DR FEELGOOD ~ "ROXETTE";


Dr Feelgood were particularly noted for their high energy shows but even more for Wilko Johnson's guitar work. While other Pub Rock guitarists like Dave Edmunds, Billy Bremner and Chris Spedding played energetic and stripped down but basically traditional sixties Rock & Roll guitar Johnson developed his own style noted for his choppy, staccato runs and short sharp spidery solos and his crisp tense sound.
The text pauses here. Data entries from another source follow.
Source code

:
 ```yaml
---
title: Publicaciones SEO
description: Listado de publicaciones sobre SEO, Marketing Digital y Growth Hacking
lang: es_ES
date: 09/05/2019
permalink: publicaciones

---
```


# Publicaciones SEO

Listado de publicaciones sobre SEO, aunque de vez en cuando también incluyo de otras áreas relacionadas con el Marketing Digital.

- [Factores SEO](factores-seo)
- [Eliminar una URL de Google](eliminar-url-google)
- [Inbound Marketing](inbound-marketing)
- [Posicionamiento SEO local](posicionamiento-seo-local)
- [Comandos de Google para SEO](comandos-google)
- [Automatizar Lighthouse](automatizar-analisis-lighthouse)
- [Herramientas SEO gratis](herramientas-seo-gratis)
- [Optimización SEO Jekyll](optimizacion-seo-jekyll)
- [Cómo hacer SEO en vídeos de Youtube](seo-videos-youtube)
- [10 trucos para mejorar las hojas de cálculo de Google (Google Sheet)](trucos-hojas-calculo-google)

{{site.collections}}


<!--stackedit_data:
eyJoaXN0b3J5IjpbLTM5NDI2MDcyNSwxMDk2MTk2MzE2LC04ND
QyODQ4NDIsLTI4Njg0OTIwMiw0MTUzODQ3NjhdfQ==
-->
By offering a viable alternative to the three power chord thrash of Punk that still had real bite and drive while allowing plenty of space for the bass to drive the song Johnson would give Post Punk guitarists room to experiment and would be cited as an influence by bands that did not at first glance seem to share much with the resolutely not artsy Feelgoods especially Gang Of Four, The Delta 5, and even early Banshees, Joy Division, Wire and the Cure.

DR FEELGOOD ~ "SHE DOES IT RIGHT";


Dr Feelgood would have another thing in common with Punk bands in being a fractious unit and after four albums stretching from 1975 to 1977 Johnson stomped out in a huff. The band would replace him and carry on recording several albums with lead singer Lee Brillaux being the only constant member until he died in 1994. In fact a version continues to tour today having had no original members for almost thirty years. Johnson would record several albums of his own along with working with Ian Dury and Roger Daltrey but he would get the most attention in America appearing in "Game Of Thrones" as the mute executioner. He died, also of cancer aged 75.